CAIRO: Abdul Ghaffar Shukr, vice president of Egypt’s state-run rights watchdog National Council for Human Rights, said the council is prepared to stand in solidarity with the April 6 Youth Movement regarding a court ruling to ban the movement’s activities, if the movement requests their assistance, Youm7 reported Thursday.
“I am against banning citizens’ rights to participate in political activities through legal organizations,” Shukr said in a statement.
He also said organizing civil groups or entities is a valuable gain of the January 25 Revolution, adding that the National Council for Human Rights supports implementing the articles of the constitution and rejects the banning of civil rights granted under law.
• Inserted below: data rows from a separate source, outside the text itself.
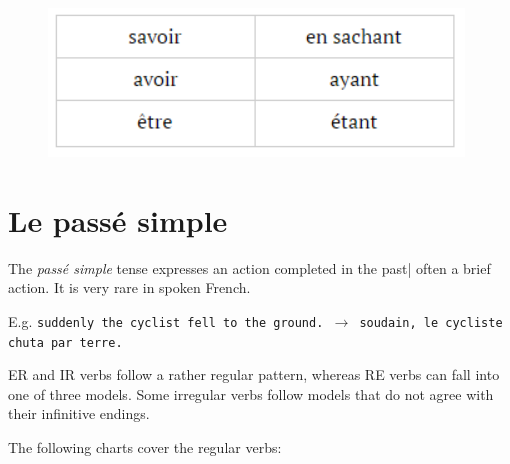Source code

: \documentclass[11pt, oneside]{book}
\begin{document}
{{\begin{figure}[H]
	\includegraphics[scale=0.8]{charts/participePresentIrregulars.png}
\end{figure} \vspace{0.5\baselineskip} 


\section{Le pass\'e simple}

The \textit{pass\'e simple} tense expresses an action completed in the past| often a brief action. It is very rare in spoken French. \vspace{0.5\baselineskip} 

E.g. \texttt{suddenly the cyclist fell to the ground. $\rightarrow$ soudain, le cycliste chuta par terre.} \vspace{0.5\baselineskip} 

ER and IR verbs follow a rather regular pattern, whereas RE verbs can fall into one of three models. Some irregular verbs follow models that do not agree with their infinitive endings.  \vspace{0.5\baselineskip} 

The following charts cover the regular verbs: 

}}
\end{document}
All activities of the April 6 Youth Movement have been banned by a decision of the Abdeen Court for Urgent Matters on April 28, charging the group with espionage and defamation of the state.
Members of the April 6 Youth Movement announced on April 29 in a press conference that they will appeal against the ruling, Youm7 reported.
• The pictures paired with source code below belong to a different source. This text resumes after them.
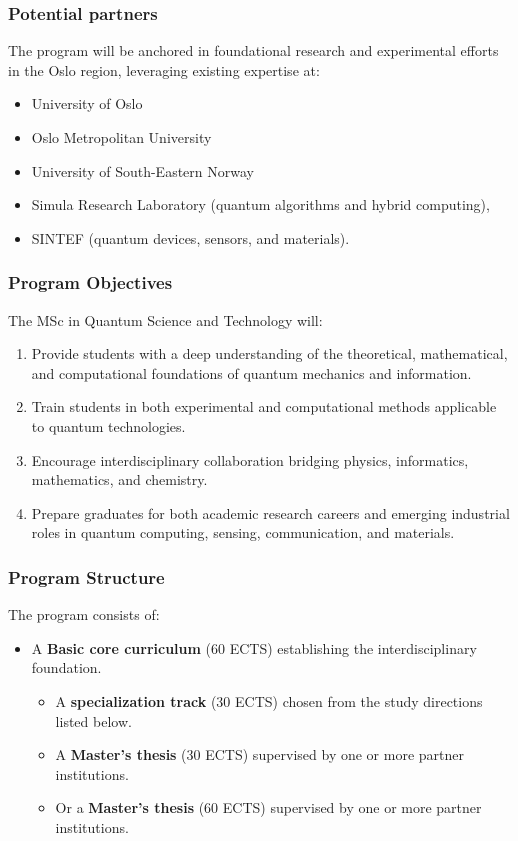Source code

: \documentclass{beamer}
\begin{document}
\begin{frame}
\frametitle{Potential partners}
The program will be anchored in foundational research and experimental efforts in the Oslo region, leveraging existing expertise at:
\begin{itemize}
    \item University of Oslo 
    \item Oslo Metropolitan University
    \item University of South-Eastern Norway
    \item Simula Research Laboratory  (quantum algorithms and hybrid computing),
    \item SINTEF (quantum devices, sensors, and materials).
\end{itemize}


\end{frame}


\begin{frame}
\frametitle{Program Objectives}
The MSc in Quantum Science and Technology will:
\begin{enumerate}
    \item Provide students with a deep understanding of the theoretical, mathematical, and computational foundations of quantum mechanics and information.
    \item Train students in both experimental and computational methods applicable to quantum technologies.
    \item Encourage interdisciplinary collaboration bridging physics, informatics, mathematics, and chemistry.
    \item Prepare graduates for both academic research careers and emerging industrial roles in quantum computing, sensing, communication, and materials.
\end{enumerate}

\end{frame}


\begin{frame}
\frametitle{Program Structure}
The program consists of:
\begin{itemize}
\item A \textbf{Basic core curriculum} (60 ECTS) establishing the interdisciplinary foundation.
  \begin{itemize}
    \item A \textbf{specialization track} (30 ECTS) chosen from the study directions listed below.
    \item A \textbf{Master’s thesis} (30 ECTS) supervised by one or more partner institutions.
    \item Or a  \textbf{Master’s thesis} (60 ECTS) supervised by one or more partner institutions.      \end{itemize}
\end{itemize}

\end{frame}
\end{document}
Human Rights Watch stated on its website on April 30 that it condemns the court ban on Egypt’s leading pro-democracy movement as a violation of freedom of association.
The international organization described the court’s ban as a violation of citizen rights, peaceful assembly, and free expression. It also urged authorities to overturn the ruling in court.
“Banning political dissent won’t make it go away,” said Joe Stork, deputy director of Human Rights Watch’s Middle East and North Africa division. “A judge’s gavel can’t turn back the clock to before 2011.”
Hundreds of April 6 Youth Movement members protested in front of the Press Syndicate on April 30 against the ruling, and against Egypt’s protest law, according to the movement’s Facebook page.
Ahmed Maher and Mohamed Adel, founders of the movement, were sentenced to three years in jail and fined 50,000 EGP for violating the protest law and assaulting police officers in November 2013 in front of Abdeen Court.